But whether Mayor Michael P. Peters would take such action, and what kind of role the state might play in the 24,000-student district, remained unclear.

The chronically low-performing Hartford schools have been in turmoil since January, when the school board ended the district’s management contract with a private company, Education Alternatives Inc. of Minneapolis. (See Education Week, Jan. 31, 1996.)

Superintendent Eddie Davis then resigned to take another job. Nicholas LaRosa, an assistant superintendent in the district, took over last week as the acting superintendent.

“We want some action taken,” said David McDonald, a parent activist involved with the group Educate Our Children Now, which urged the city council to pass the resolution. “We need to find a solution to our bureaucratic gridlock.”
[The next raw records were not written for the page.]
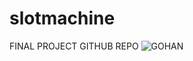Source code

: # slotmachine
FINAL PROJECT GITHUB REPO
![GOHAN](https://pbs.twimg.com/media/FUUbH4tVsAAMUlf?format=jpg&name=900x900)
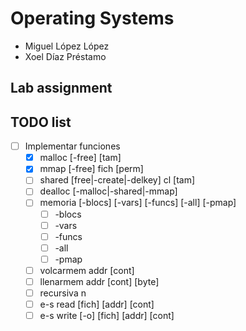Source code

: # Operating Systems 
- Miguel López López
- Xoel Díaz Préstamo
## Lab assignment
## TODO list
 
- [ ] Implementar funciones
    - [x] malloc [-free] [tam] 
    - [x] mmap [-free] fich [perm]
    - [ ] shared [free|-create|-delkey] cl [tam] 
    - [ ] dealloc [-malloc|-shared|-mmap]
    - [ ] memoria [-blocs] [-vars] [-funcs] [-all] [-pmap]
        - [ ] -blocs
        - [ ] -vars
        - [ ] -funcs 
        - [ ] -all
        - [ ] -pmap
    - [ ] volcarmem addr [cont]
    - [ ] llenarmem addr [cont] [byte]
    - [ ] recursiva n
    - [ ] e-s read [fich] [addr] [cont]
    - [ ] e-s write [-o] [fich] [addr] [cont]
The resolution, passed on an 8-1 vote, calls on the mayor to declare a state of emergency and to ask Connecticut Gov. John G. Rowland to “use the emergency powers of the state” to make fundamental change in the schools.

Ted J. Carroll, the vice president of the school board, call the resolution “a political move” growing out of a budget dispute between the city and the school board.
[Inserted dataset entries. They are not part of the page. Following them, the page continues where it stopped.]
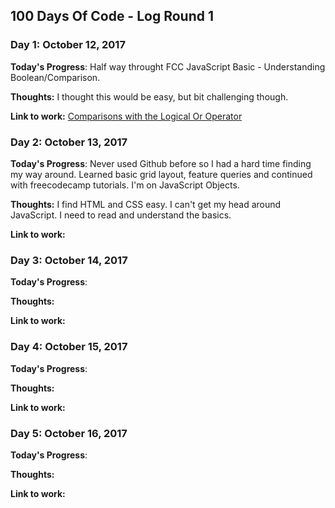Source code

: 
## 100 Days Of Code - Log Round 1

### Day 1: October 12, 2017

**Today's Progress**: Half way throught FCC JavaScript Basic - Understanding Boolean/Comparison.

**Thoughts:** I thought this would be easy, but bit challenging though.

**Link to work:** [Comparisons with the Logical Or Operator](https://www.freecodecamp.org/challenges/comparisons-with-the-logical-or-operator)
### Day 2: October 13, 2017

**Today's Progress**:  Never used Github before so I had a hard time finding my way around. Learned basic grid layout, feature queries and continued with freecodecamp tutorials. I'm on JavaScript Objects.

**Thoughts:** I find HTML and CSS easy. I can't get my head around JavaScript. I need to read and understand the basics.

**Link to work:** 

### Day 3: October 14, 2017

**Today's Progress**: 

**Thoughts:** 

**Link to work:** 

### Day 4: October 15, 2017

**Today's Progress**: 

**Thoughts:** 

**Link to work:** 

### Day 5: October 16, 2017

**Today's Progress**: 

**Thoughts:** 

**Link to work:**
“We remain very focused on our school-reform agenda,” Mr. Carroll said. “We’re moving forward.”

Mayor Peters is expected to meet this week with the city’s lawyer to determine whether he has the legal authority to declare a state of emergency.

‘A Wake-up Call’

Mayors normally declare states of emergency to deal with riots or natural disasters, not with troubled government agencies. In Hartford, the Court of Common Council controls the school budget and recently has called for cuts.
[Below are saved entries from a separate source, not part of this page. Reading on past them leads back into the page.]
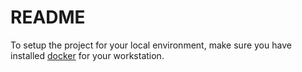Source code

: # README

To setup the project for your local environment, make sure you have installed [docker](https://www.docker.com/) for your workstation.  

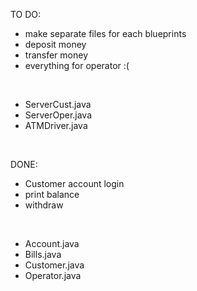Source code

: TO DO:

-  make separate files for each blueprints
-  deposit money
-  transfer money
-  everything for operator :(
<br/>

-  ServerCust.java
-  ServerOper.java
-  ATMDriver.java



<br/>

DONE:
-  Customer account login
-  print balance
-  withdraw
<br/>

-  Account.java
-  Bills.java
-  Customer.java
-  Operator.java
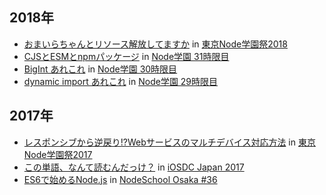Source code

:## 2018年

* [おまいらちゃんとリソース解放してますか](20181123-nodefest-2018.html) in [東京Node学園祭2018](http://nodefest.jp/2018/)
* [CJSとESMとnpmパッケージ](20180629-tng-31.html) in [Node学園 31時限目](https://nodejs.connpass.com/event/90936/)
* [BigInt あれこれ](20180427-tng-30.html) in [Node学園 30時限目](https://nodejs.connpass.com/event/83639/)
* [dynamic import あれこれ](20180222-nodeschool-29.html) in [Node学園 29時限目](https://nodejs.connpass.com/event/78902/)

## 2017年

* [レスポンシブから逆戻り!?Webサービスのマルチデバイス対応方法](20171126-nodefest-2017.html) in [東京Node学園祭2017](http://nodefest.jp/2017/)
* [この単語、なんて読むんだっけ？](20170916-iosdc-japan-2017.html) in [iOSDC Japan 2017](https://iosdc.jp/2017/)
* [ES6で始めるNode.js](20170709-nodeschool-osaka-36.html) in [NodeSchool Osaka #36](https://nodejs.connpass.com/event/60303/)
Mayor Peters “agrees that the schools are in critical condition,” said Paul D. Shipman, the executive assistant to the mayor. “The resolution should serve as a wake-up call for all parties involved.”

Connecticut has a strong tradition of local control of schools, noted Thomas W. Murphy, a spokesman for the state education department. In addition, state legislators have been working to reduce the mandates placed on the state’s 166 school boards.

Rather than seek powers for a heavy-handed takeover procedure, Mr. Murphy said, the department has been trying to forge “a focused support system” for Connecticut’s urban districts.

Hartford, the state’s largest school system, consistently ranks last in student achievement.

The education department has provided materials and training to help the city’s teachers prepare their students to pass the Connecticut Mastery Test, Mr. Murphy said.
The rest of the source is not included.